Not bad for a kid who once had a hole in her heart.

"She had no symptoms," Bridgeman-Freeman said. "She was 6 when I took her to the doctor for a cold, in the midst of rehearsals for our big recital. They discovered she had atrial septal defect."

Two years later, she heard about a doctor working at Floating Hospital for Children at Tufts-New England Medical Center who could do the procedure.

Dr. Ziyad Hijazi, now medical director of the congenital heart center for University of Chicago Comer Children's Hospital, said he could do the experimental procedure only if the family would allow the operation to be watched, live via satellite, by doctors around the country.

The operation was more than a success. Freeman says it set the course for the rest of her life - and continues to do so.

"While I was in Miami, this is weird, a guy who tapes live-feed seminars for doctors ran into my dad. They got to talking and my dad asked if he happened to know Dr. Hijazi. Turns out, this guy does films all the time for him - he calls him Dr. Z."

Hijazi got word about the random meeting via e-mail and arranged for Freeman's success story -from cardio patient to Dolphins cheerleader - to be videotaped.

"He wants to play it during a convention of pediatric surgeons at the Bellagio in Las Vegas in the fall," Freeman said. "He actually wants me to be a guest speaker."

She said her prognosis without the surgery was grim.

"I was told I would have trouble walking up stairs, or playing sports - or live past 27," Freeman said. "So the fact that I'm dancing 20 hours a week, that I'm a figure skater, that I'm working and running around like crazy - it's a gift.
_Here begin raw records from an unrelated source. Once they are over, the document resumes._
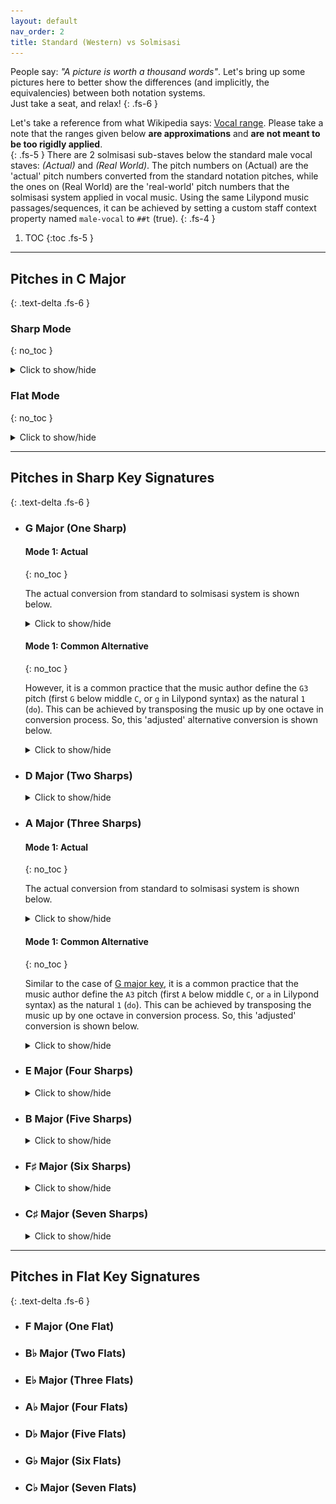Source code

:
 ```yaml
---
layout: default
nav_order: 2
title: Standard (Western) vs Solmisasi
---
```


People say: _"A picture is worth a thousand words"_. Let's bring up some pictures here to better show the differences (and implicitly, the equivalencies) between both notation systems.<br>
  Just take a seat, and relax!
{: .fs-6 }

Let's take a reference from what Wikipedia says: [Vocal range](https://en.wikipedia.org/wiki/Vocal_range). Please take a note that the ranges given below **are approximations** and **are not meant to be too rigidly applied**.<br>
{: .fs-5 }
There are 2 solmisasi sub-staves below the standard male vocal staves: _(Actual)_ and _(Real World)_. The pitch numbers on (Actual) are the 'actual' pitch numbers converted from the standard notation pitches, while the ones on (Real World) are the 'real-world' pitch numbers that the solmisasi system applied in vocal music. Using the same Lilypond music passages/sequences, it can be achieved by setting a custom staff context property named `male-vocal` to `##t` (true).
{: .fs-4 }

1. TOC
{:toc .fs-5 }

---

## Pitches in C Major
{: .text-delta .fs-6 }

### Sharp Mode
{: no_toc }

<details>
<summary>Click to show/hide</summary>
<img src="./comparison.png">
</details>

### Flat Mode
{: no_toc }

<details>
<summary>Click to show/hide</summary>
<img src="./comparison-in-flat.png">
</details>

---

## Pitches in Sharp Key Signatures
{: .text-delta .fs-6 }

- ### G Major (One Sharp)

  #### Mode 1: Actual
  {: no_toc }

  The actual conversion from standard to solmisasi system is shown below.
  <details>
  <summary>Click to show/hide</summary>
  <img src="./comparison-g-maj.png">
  </details>

  #### Mode 1: Common Alternative
  {: no_toc }

  However, it is a common practice that the music author define the `G3` pitch (first `G` below middle `C`, or `g` in Lilypond syntax) as the natural `1` (`do`). This can be achieved by transposing the music up by one octave in conversion process. So, this 'adjusted' alternative conversion is shown below.
  <details>
  <summary>Click to show/hide</summary>
  <img src="./comparison-g-maj-2.png">
  </details>

- ### D Major (Two Sharps)

  <details>
  <summary>Click to show/hide</summary>
  <img src="./comparison-d-maj.png">
  </details>

- ### A Major (Three Sharps)

  #### Mode 1: Actual
  {: no_toc }

  The actual conversion from standard to solmisasi system is shown below.
  <details>
  <summary>Click to show/hide</summary>
  <img src="./comparison-a-maj.png">
  </details>

  #### Mode 1: Common Alternative
  {: no_toc }

  Similar to the case of [G major key](#g-major-one-sharp), it is a common practice that the music author define the `A3` pitch (first `A` below middle `C`, or `a` in Lilypond syntax) as the natural `1` (`do`). This can be achieved by transposing the music up by one octave in conversion process. So, this 'adjusted' conversion is shown below.
  <details>
  <summary>Click to show/hide</summary>
  <img src="./comparison-a-maj-2.png">
  </details>

- ### E Major (Four Sharps)

  <details>
  <summary>Click to show/hide</summary>
  <img src="./comparison-e-maj.png">
  </details>

- ### B Major (Five Sharps)

  <details>
  <summary>Click to show/hide</summary>
  <img src="./comparison-b-maj.png">
  </details>

- ### F♯ Major (Six Sharps)

  <details>
  <summary>Click to show/hide</summary>
  <img src="./comparison-fis-maj.png">
  </details>

- ### C♯ Major (Seven Sharps)

  <details>
  <summary>Click to show/hide</summary>
  <img src="./comparison-cis-maj.png">
  </details>

---

## Pitches in Flat Key Signatures
{: .text-delta .fs-6 }

- ### F Major (One Flat)
- ### B♭ Major (Two Flats)
- ### E♭ Major (Three Flats)
- ### A♭ Major (Four Flats)
- ### D♭ Major (Five Flats)
- ### G♭ Major (Six Flats)
- ### C♭ Major (Seven Flats)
I know I would not at all have this life if not for the surgery."

Freeman is going with the flow, adjusting to life as an NFL Cheerleader and looking forward to the Patriots/Dolphins game in October.

Almost as much as she's looking forward to the morning after, when she jets to London with the team, making history as the Dolphins play the New York Giants at Wembley Stadium Oct. 28 in the first-ever NFL regular season game played outside of the United States.

"If she's learned one thing from me, it's that whenever you achieve something, it's not that you've 'made it.' You just consider it a stepping stone to the next adventure," said her mother.

Last weekend, Freeman flew back from Miami to perform in her mother's dance recital at the Palace Theatre. In between rehearsals she got word she was needed back in Miami first thing Tuesday.

It was deja vu all over again for Bridgeman-Freeman.

"She's going to be on a destroyer first thing in the morning, signing autographs and touring naval ships," she said. "This is the kind of thing happening in Miami for her. It takes me back to my USO days, when I was on the USS Blue Ridge in Japan."